Where the line containing "Der russische Entwurf bezog" appears in the records below, begin there and write out each line exactly until the last one, and nothing more.

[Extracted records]
──────────
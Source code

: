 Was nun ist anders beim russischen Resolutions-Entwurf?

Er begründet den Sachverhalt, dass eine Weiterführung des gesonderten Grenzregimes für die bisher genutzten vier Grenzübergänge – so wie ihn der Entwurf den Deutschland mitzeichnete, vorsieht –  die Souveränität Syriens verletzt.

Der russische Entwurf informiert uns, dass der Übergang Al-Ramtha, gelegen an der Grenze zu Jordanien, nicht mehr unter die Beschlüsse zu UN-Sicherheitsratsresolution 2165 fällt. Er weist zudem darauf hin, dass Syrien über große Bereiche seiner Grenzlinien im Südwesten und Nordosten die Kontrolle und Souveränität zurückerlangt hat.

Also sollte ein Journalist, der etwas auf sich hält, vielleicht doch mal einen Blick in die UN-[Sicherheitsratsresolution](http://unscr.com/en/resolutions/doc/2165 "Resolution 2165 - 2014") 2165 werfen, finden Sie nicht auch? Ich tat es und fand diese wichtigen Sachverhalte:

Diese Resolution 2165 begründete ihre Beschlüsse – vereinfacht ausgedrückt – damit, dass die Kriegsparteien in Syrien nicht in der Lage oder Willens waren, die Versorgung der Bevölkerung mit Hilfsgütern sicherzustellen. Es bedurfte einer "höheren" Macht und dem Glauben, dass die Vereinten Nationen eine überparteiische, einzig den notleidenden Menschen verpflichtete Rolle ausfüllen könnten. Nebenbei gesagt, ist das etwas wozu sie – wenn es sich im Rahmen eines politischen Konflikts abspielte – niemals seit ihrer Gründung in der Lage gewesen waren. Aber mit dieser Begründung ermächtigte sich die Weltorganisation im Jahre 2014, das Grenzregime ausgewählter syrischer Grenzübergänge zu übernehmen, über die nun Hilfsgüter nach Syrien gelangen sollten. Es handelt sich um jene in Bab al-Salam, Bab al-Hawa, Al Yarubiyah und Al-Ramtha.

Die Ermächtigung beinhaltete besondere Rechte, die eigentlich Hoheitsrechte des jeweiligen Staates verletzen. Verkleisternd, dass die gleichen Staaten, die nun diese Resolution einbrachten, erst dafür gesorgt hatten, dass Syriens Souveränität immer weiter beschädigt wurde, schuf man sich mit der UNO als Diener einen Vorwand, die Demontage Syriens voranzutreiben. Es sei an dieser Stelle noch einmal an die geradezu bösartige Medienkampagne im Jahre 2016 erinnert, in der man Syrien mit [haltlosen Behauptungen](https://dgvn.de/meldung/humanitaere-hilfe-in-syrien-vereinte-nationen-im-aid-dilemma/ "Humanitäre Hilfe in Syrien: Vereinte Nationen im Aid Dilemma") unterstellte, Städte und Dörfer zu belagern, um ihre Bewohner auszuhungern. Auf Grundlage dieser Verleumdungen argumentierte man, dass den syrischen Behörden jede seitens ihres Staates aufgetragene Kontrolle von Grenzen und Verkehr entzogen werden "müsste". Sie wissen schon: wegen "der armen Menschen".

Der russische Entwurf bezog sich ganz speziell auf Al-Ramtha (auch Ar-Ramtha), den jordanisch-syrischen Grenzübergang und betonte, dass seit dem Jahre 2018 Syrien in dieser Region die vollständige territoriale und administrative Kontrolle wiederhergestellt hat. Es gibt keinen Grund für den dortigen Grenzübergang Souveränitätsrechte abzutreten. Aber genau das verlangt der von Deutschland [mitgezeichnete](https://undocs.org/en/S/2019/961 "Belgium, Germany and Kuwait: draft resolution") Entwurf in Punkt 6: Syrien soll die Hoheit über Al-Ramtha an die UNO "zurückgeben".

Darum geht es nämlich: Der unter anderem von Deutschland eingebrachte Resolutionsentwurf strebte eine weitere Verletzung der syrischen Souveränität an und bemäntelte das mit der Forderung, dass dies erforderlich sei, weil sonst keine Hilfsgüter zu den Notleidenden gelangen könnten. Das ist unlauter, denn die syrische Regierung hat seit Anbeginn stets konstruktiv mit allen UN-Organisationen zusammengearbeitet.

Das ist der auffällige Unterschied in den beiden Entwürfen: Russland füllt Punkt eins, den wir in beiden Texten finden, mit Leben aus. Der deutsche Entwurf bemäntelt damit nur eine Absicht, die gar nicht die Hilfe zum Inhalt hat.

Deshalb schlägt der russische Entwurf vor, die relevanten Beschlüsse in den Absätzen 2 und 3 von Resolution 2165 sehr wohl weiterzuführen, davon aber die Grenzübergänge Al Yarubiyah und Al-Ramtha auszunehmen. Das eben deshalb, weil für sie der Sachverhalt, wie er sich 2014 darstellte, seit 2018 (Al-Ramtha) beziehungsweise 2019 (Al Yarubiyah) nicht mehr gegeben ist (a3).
──────────
- [YOUR SOLUTION]
Der russische Entwurf bezog sich ganz speziell auf Al-Ramtha (auch Ar-Ramtha), den jordanisch-syrischen Grenzübergang und betonte, dass seit dem Jahre 2018 Syrien in dieser Region die vollständige territoriale und administrative Kontrolle wiederhergestellt hat. Es gibt keinen Grund für den dortigen Grenzübergang Souveränitätsrechte abzutreten. Aber genau das verlangt der von Deutschland [mitgezeichnete](https://undocs.org/en/S/2019/961 "Belgium, Germany and Kuwait: draft resolution") Entwurf in Punkt 6: Syrien soll die Hoheit über Al-Ramtha an die UNO "zurückgeben".

Darum geht es nämlich: Der unter anderem von Deutschland eingebrachte Resolutionsentwurf strebte eine weitere Verletzung der syrischen Souveränität an und bemäntelte das mit der Forderung, dass dies erforderlich sei, weil sonst keine Hilfsgüter zu den Notleidenden gelangen könnten. Das ist unlauter, denn die syrische Regierung hat seit Anbeginn stets konstruktiv mit allen UN-Organisationen zusammengearbeitet.

Das ist der auffällige Unterschied in den beiden Entwürfen: Russland füllt Punkt eins, den wir in beiden Texten finden, mit Leben aus. Der deutsche Entwurf bemäntelt damit nur eine Absicht, die gar nicht die Hilfe zum Inhalt hat.

Deshalb schlägt der russische Entwurf vor, die relevanten Beschlüsse in den Absätzen 2 und 3 von Resolution 2165 sehr wohl weiterzuführen, davon aber die Grenzübergänge Al Yarubiyah und Al-Ramtha auszunehmen. Das eben deshalb, weil für sie der Sachverhalt, wie er sich 2014 darstellte, seit 2018 (Al-Ramtha) beziehungsweise 2019 (Al Yarubiyah) nicht mehr gegeben ist (a3).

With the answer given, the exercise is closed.